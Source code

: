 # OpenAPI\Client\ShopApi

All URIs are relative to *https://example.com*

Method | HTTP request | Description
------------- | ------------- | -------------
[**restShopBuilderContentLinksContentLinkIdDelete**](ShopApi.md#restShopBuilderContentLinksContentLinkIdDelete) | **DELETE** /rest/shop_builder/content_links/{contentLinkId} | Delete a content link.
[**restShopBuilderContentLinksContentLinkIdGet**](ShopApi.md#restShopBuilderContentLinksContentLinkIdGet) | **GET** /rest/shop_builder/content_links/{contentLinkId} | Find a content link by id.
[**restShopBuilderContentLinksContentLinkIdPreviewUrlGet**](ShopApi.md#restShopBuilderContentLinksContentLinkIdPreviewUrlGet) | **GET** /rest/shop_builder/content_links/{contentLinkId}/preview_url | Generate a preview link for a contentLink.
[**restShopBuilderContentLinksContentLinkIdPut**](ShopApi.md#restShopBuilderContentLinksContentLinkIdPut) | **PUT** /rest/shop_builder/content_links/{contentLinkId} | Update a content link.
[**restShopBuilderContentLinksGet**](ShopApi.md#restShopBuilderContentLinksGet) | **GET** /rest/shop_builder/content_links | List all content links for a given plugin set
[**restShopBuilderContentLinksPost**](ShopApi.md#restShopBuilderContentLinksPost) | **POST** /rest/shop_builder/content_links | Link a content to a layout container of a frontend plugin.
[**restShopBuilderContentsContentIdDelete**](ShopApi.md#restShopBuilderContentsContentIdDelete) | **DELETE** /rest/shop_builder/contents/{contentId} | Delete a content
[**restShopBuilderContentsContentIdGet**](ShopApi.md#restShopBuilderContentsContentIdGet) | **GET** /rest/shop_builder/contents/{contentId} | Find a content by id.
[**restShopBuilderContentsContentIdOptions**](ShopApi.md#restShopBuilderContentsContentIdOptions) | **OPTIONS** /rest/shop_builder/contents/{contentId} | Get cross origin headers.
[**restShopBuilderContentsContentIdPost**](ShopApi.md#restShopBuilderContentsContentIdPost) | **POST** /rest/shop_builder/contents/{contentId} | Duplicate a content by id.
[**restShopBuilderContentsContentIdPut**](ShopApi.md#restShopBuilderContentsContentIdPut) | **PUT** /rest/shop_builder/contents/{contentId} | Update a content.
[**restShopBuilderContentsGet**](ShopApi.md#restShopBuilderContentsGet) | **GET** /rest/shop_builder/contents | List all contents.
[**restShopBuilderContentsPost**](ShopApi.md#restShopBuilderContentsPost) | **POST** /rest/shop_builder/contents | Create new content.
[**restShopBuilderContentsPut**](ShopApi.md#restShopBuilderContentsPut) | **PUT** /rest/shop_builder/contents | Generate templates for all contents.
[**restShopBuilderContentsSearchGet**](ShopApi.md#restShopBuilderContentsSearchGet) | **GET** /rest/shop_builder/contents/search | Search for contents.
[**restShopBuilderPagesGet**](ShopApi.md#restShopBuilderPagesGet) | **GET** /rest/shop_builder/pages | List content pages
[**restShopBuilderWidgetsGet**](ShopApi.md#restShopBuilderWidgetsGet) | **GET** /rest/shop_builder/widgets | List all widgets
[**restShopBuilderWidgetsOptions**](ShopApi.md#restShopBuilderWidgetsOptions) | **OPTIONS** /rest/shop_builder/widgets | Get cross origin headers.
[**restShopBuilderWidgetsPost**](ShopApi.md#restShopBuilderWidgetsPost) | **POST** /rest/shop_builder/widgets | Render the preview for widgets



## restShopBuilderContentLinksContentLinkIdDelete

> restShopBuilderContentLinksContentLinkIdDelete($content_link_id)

....

Problem to solve. Print, please, the lines above from the very first through the one that holds "Update a content link.", both included, word for word and with nothing else.

Result.
Source code

: # OpenAPI\Client\ShopApi

All URIs are relative to *https://example.com*

Method | HTTP request | Description
------------- | ------------- | -------------
[**restShopBuilderContentLinksContentLinkIdDelete**](ShopApi.md#restShopBuilderContentLinksContentLinkIdDelete) | **DELETE** /rest/shop_builder/content_links/{contentLinkId} | Delete a content link.
[**restShopBuilderContentLinksContentLinkIdGet**](ShopApi.md#restShopBuilderContentLinksContentLinkIdGet) | **GET** /rest/shop_builder/content_links/{contentLinkId} | Find a content link by id.
[**restShopBuilderContentLinksContentLinkIdPreviewUrlGet**](ShopApi.md#restShopBuilderContentLinksContentLinkIdPreviewUrlGet) | **GET** /rest/shop_builder/content_links/{contentLinkId}/preview_url | Generate a preview link for a contentLink.
[**restShopBuilderContentLinksContentLinkIdPut**](ShopApi.md#restShopBuilderContentLinksContentLinkIdPut) | **PUT** /rest/shop_builder/content_links/{contentLinkId} | Update a content link.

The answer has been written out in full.